▸ **AIM OF THE EXERCISE**:
Restate each entry word for word. Keep every detail intact.

---------- INPUT DATA ----------

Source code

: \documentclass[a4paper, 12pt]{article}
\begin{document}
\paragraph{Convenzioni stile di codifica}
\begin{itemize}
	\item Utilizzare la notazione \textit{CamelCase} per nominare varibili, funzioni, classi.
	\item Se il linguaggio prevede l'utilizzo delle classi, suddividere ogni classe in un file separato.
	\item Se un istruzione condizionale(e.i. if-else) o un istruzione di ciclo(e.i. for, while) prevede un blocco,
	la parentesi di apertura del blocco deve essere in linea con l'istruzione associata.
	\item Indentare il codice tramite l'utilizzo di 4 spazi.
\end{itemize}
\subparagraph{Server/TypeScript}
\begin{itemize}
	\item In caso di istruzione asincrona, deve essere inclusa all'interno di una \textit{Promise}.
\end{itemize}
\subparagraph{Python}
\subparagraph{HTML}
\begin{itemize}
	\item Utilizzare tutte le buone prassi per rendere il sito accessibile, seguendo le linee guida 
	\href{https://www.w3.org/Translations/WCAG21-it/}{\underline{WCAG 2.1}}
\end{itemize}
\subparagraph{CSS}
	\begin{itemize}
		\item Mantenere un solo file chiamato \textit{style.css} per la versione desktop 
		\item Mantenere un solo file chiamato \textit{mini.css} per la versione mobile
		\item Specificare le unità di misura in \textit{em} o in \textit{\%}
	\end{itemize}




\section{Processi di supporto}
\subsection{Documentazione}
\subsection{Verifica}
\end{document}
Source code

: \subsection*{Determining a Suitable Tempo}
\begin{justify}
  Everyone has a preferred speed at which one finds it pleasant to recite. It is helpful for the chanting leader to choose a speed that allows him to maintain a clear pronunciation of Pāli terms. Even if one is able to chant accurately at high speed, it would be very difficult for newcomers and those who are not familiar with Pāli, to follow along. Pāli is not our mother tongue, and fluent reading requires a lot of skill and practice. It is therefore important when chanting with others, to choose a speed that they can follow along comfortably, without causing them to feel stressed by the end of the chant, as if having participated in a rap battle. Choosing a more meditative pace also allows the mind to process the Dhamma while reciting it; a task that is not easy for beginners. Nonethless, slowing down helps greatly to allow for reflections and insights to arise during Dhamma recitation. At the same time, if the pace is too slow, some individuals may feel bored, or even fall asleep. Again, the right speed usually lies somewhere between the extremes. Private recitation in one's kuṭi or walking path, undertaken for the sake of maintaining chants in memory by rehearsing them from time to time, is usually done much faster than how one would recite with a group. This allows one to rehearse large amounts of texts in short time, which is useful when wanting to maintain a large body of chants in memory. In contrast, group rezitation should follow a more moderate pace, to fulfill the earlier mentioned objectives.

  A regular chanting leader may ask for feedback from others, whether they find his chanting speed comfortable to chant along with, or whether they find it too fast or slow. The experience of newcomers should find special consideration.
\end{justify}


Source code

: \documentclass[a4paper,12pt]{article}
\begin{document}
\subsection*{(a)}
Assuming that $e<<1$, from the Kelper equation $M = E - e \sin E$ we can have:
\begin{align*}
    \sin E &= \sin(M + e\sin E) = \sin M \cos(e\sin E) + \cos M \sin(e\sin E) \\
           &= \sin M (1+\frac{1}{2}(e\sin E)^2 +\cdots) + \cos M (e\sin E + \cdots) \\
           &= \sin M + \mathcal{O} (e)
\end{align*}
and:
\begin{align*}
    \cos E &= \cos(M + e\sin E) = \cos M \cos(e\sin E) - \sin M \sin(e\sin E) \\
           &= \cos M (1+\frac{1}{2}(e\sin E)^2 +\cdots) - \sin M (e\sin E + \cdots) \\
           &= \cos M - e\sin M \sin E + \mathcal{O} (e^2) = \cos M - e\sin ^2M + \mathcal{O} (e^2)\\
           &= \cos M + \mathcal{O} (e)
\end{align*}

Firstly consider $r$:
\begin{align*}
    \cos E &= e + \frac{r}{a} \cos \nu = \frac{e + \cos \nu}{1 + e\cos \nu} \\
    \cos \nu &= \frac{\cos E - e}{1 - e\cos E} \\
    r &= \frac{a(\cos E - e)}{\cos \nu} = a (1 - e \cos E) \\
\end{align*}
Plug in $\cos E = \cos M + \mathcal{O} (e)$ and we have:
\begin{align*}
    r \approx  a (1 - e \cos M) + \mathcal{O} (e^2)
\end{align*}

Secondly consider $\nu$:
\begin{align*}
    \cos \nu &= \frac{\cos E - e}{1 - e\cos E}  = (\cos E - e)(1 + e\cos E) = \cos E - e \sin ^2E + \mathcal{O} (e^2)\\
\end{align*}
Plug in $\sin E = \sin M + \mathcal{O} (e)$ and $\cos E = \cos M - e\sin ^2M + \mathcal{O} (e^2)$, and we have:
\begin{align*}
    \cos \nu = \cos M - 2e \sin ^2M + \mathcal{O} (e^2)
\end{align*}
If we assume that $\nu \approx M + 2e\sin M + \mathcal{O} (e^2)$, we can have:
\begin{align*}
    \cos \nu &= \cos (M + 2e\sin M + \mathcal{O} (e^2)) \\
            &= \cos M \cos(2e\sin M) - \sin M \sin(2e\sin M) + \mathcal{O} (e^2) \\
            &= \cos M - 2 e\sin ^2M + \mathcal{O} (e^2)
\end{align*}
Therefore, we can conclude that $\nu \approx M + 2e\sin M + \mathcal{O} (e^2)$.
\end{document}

----------

▸ **RESPONSE AREA**:
Source code

: \documentclass[a4paper, 12pt]{article}
\begin{document}
\paragraph{Convenzioni stile di codifica}
\begin{itemize}
	\item Utilizzare la notazione \textit{CamelCase} per nominare varibili, funzioni, classi.
	\item Se il linguaggio prevede l'utilizzo delle classi, suddividere ogni classe in un file separato.
	\item Se un istruzione condizionale(e.i. if-else) o un istruzione di ciclo(e.i. for, while) prevede un blocco,
	la parentesi di apertura del blocco deve essere in linea con l'istruzione associata.
	\item Indentare il codice tramite l'utilizzo di 4 spazi.
\end{itemize}
\subparagraph{Server/TypeScript}
\begin{itemize}
	\item In caso di istruzione asincrona, deve essere inclusa all'interno di una \textit{Promise}.
\end{itemize}
\subparagraph{Python}
\subparagraph{HTML}
\begin{itemize}
	\item Utilizzare tutte le buone prassi per rendere il sito accessibile, seguendo le linee guida 
	\href{https://www.w3.org/Translations/WCAG21-it/}{\underline{WCAG 2.1}}
\end{itemize}
\subparagraph{CSS}
	\begin{itemize}
		\item Mantenere un solo file chiamato \textit{style.css} per la versione desktop 
		\item Mantenere un solo file chiamato \textit{mini.css} per la versione mobile
		\item Specificare le unità di misura in \textit{em} o in \textit{\%}
	\end{itemize}




\section{Processi di supporto}
\subsection{Documentazione}
\subsection{Verifica}
\end{document}
Source code

: \subsection*{Determining a Suitable Tempo}
\begin{justify}
  Everyone has a preferred speed at which one finds it pleasant to recite. It is helpful for the chanting leader to choose a speed that allows him to maintain a clear pronunciation of Pāli terms. Even if one is able to chant accurately at high speed, it would be very difficult for newcomers and those who are not familiar with Pāli, to follow along. Pāli is not our mother tongue, and fluent reading requires a lot of skill and practice. It is therefore important when chanting with others, to choose a speed that they can follow along comfortably, without causing them to feel stressed by the end of the chant, as if having participated in a rap battle. Choosing a more meditative pace also allows the mind to process the Dhamma while reciting it; a task that is not easy for beginners. Nonethless, slowing down helps greatly to allow for reflections and insights to arise during Dhamma recitation. At the same time, if the pace is too slow, some individuals may feel bored, or even fall asleep. Again, the right speed usually lies somewhere between the extremes. Private recitation in one's kuṭi or walking path, undertaken for the sake of maintaining chants in memory by rehearsing them from time to time, is usually done much faster than how one would recite with a group. This allows one to rehearse large amounts of texts in short time, which is useful when wanting to maintain a large body of chants in memory. In contrast, group rezitation should follow a more moderate pace, to fulfill the earlier mentioned objectives.

  A regular chanting leader may ask for feedback from others, whether they find his chanting speed comfortable to chant along with, or whether they find it too fast or slow. The experience of newcomers should find special consideration.
\end{justify}


Source code

: \documentclass[a4paper,12pt]{article}
\begin{document}
\subsection*{(a)}
Assuming that $e<<1$, from the Kelper equation $M = E - e \sin E$ we can have:
\begin{align*}
    \sin E &= \sin(M + e\sin E) = \sin M \cos(e\sin E) + \cos M \sin(e\sin E) \\
           &= \sin M (1+\frac{1}{2}(e\sin E)^2 +\cdots) + \cos M (e\sin E + \cdots) \\
           &= \sin M + \mathcal{O} (e)
\end{align*}
and:
\begin{align*}
    \cos E &= \cos(M + e\sin E) = \cos M \cos(e\sin E) - \sin M \sin(e\sin E) \\
           &= \cos M (1+\frac{1}{2}(e\sin E)^2 +\cdots) - \sin M (e\sin E + \cdots) \\
           &= \cos M - e\sin M \sin E + \mathcal{O} (e^2) = \cos M - e\sin ^2M + \mathcal{O} (e^2)\\
           &= \cos M + \mathcal{O} (e)
\end{align*}

Firstly consider $r$:
\begin{align*}
    \cos E &= e + \frac{r}{a} \cos \nu = \frac{e + \cos \nu}{1 + e\cos \nu} \\
    \cos \nu &= \frac{\cos E - e}{1 - e\cos E} \\
    r &= \frac{a(\cos E - e)}{\cos \nu} = a (1 - e \cos E) \\
\end{align*}
Plug in $\cos E = \cos M + \mathcal{O} (e)$ and we have:
\begin{align*}
    r \approx  a (1 - e \cos M) + \mathcal{O} (e^2)
\end{align*}

Secondly consider $\nu$:
\begin{align*}
    \cos \nu &= \frac{\cos E - e}{1 - e\cos E}  = (\cos E - e)(1 + e\cos E) = \cos E - e \sin ^2E + \mathcal{O} (e^2)\\
\end{align*}
Plug in $\sin E = \sin M + \mathcal{O} (e)$ and $\cos E = \cos M - e\sin ^2M + \mathcal{O} (e^2)$, and we have:
\begin{align*}
    \cos \nu = \cos M - 2e \sin ^2M + \mathcal{O} (e^2)
\end{align*}
If we assume that $\nu \approx M + 2e\sin M + \mathcal{O} (e^2)$, we can have:
\begin{align*}
    \cos \nu &= \cos (M + 2e\sin M + \mathcal{O} (e^2)) \\
            &= \cos M \cos(2e\sin M) - \sin M \sin(2e\sin M) + \mathcal{O} (e^2) \\
            &= \cos M - 2 e\sin ^2M + \mathcal{O} (e^2)
\end{align*}
Therefore, we can conclude that $\nu \approx M + 2e\sin M + \mathcal{O} (e^2)$.
\end{document}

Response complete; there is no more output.